Uatlok Twithu also known as Borokathal , is a small town located in the interior of Sadar sub-division of West Tripura district of Tripura, India. The Sumli river flows through the town. The locality consist of the ethnic Tripuri people. The town has the only high secondary school of the area.

The Location
Uatlok Twithu is in the TTAADC. It is located in Sadar subdivision of West Tripura district in Tripura state of India. It is a strategic location in northern Sadar subdivision because of its existence as the starting point for journey to the interior Boromura hills.

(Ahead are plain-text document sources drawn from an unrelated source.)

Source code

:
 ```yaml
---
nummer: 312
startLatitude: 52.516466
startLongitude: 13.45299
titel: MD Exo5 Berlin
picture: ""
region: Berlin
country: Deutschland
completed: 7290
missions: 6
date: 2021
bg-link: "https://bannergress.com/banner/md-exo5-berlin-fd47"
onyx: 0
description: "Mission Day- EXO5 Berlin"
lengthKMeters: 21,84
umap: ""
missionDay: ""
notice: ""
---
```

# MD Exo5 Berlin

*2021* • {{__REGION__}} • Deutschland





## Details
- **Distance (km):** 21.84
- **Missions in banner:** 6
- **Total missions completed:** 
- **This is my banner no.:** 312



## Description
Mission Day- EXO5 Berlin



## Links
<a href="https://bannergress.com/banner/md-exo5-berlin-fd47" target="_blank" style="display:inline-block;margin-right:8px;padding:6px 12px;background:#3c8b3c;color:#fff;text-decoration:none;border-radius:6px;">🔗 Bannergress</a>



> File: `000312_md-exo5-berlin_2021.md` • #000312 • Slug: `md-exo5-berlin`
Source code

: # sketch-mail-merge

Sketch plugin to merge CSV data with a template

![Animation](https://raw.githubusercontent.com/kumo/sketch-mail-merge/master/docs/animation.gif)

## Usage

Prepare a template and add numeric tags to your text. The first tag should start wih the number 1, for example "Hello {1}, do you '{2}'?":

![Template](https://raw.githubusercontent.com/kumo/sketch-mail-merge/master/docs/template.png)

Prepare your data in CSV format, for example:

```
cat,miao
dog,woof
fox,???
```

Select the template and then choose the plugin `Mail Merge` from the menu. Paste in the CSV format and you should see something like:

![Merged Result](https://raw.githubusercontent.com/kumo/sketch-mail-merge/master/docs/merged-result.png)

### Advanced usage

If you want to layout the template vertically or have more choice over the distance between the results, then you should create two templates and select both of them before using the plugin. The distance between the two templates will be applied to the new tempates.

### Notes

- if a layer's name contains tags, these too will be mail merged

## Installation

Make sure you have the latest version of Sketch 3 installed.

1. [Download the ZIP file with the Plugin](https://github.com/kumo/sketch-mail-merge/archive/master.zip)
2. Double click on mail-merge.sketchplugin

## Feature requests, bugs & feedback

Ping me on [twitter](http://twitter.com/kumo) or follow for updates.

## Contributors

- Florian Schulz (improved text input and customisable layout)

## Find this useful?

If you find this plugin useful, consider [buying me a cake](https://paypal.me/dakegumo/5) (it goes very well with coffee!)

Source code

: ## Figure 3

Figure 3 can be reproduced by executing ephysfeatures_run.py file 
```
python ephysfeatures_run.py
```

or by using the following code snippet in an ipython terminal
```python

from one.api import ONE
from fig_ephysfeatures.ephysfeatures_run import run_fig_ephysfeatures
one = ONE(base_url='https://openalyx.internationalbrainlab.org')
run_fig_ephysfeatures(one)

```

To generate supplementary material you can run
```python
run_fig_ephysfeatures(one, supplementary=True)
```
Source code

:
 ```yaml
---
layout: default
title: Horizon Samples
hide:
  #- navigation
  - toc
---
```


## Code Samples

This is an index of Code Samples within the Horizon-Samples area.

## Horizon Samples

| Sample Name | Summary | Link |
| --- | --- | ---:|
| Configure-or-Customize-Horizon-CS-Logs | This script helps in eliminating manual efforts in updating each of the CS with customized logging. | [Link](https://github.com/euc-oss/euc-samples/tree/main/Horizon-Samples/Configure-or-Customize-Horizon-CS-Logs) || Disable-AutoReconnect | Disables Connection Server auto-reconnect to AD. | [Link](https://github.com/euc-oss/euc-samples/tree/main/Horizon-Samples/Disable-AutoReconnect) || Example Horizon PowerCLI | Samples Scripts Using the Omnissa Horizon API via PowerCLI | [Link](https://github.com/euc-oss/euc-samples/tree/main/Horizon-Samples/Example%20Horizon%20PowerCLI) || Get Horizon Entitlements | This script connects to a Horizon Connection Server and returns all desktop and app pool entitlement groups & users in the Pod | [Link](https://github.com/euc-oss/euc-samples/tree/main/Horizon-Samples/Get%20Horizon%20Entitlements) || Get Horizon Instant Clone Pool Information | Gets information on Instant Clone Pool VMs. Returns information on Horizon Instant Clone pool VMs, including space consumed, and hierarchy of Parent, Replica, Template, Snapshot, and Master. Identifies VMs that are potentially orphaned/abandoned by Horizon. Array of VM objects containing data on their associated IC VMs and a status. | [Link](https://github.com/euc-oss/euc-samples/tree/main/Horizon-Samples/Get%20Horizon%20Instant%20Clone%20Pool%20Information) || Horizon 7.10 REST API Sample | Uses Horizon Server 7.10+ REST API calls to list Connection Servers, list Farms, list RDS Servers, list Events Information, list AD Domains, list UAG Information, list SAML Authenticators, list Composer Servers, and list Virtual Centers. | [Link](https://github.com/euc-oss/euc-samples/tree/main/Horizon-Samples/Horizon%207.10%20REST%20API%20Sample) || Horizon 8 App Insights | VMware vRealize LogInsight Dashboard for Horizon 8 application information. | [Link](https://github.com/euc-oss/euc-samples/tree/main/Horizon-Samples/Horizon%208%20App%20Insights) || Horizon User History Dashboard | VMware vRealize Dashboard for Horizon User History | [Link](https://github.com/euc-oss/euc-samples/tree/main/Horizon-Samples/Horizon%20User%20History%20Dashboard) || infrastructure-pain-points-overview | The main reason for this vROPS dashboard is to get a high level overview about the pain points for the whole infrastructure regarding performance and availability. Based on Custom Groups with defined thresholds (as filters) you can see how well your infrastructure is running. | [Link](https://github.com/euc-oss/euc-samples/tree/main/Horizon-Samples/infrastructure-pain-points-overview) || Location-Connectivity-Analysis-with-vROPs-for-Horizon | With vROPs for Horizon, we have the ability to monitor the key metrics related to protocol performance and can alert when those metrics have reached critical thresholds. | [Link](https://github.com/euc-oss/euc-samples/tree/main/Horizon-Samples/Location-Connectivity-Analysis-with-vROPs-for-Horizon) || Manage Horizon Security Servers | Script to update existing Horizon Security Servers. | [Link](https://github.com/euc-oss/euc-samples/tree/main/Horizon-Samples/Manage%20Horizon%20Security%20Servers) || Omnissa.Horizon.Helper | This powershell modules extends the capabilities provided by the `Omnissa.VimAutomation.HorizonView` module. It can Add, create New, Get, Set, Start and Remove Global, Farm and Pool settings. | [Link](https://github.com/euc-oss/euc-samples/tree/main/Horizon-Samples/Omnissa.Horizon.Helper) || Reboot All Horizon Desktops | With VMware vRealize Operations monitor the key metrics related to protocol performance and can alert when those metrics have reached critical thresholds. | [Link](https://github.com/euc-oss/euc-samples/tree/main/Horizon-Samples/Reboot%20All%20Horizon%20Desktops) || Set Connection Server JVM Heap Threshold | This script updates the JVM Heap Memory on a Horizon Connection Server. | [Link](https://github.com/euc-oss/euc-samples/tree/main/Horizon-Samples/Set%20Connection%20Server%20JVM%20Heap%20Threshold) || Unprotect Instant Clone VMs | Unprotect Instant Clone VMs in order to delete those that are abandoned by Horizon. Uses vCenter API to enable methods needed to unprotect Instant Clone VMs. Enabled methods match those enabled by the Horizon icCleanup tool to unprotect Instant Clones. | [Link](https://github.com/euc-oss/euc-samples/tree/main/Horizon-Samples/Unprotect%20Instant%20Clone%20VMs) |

The town is situated over the plains besides the river Sumli that originates from Damra Hills in Boromura hill range. It has connectivity of road with important interior villages of Kisong, Boiragi, Hezamara.

Barkathal Baptist Church
The local church of Uatlok Twithu is one of the oldest in the Sumli Valley area. It has been the mother church of more than 9 other churches like Khwichang Baptist Church, Boiragi Baptist Church, Tokmakari Baptist Church, Yachakrai Baptist Church and more.

Education 
Tipprah Academy 
Tipprah Academy High School was established in 1992 and it is managed by the Pvt. Unaided. It is located in Rural area. It is located in HEZAMARA block of WEST TRIPURA district of Tripura. The school consists of Grades from 1 to 12. 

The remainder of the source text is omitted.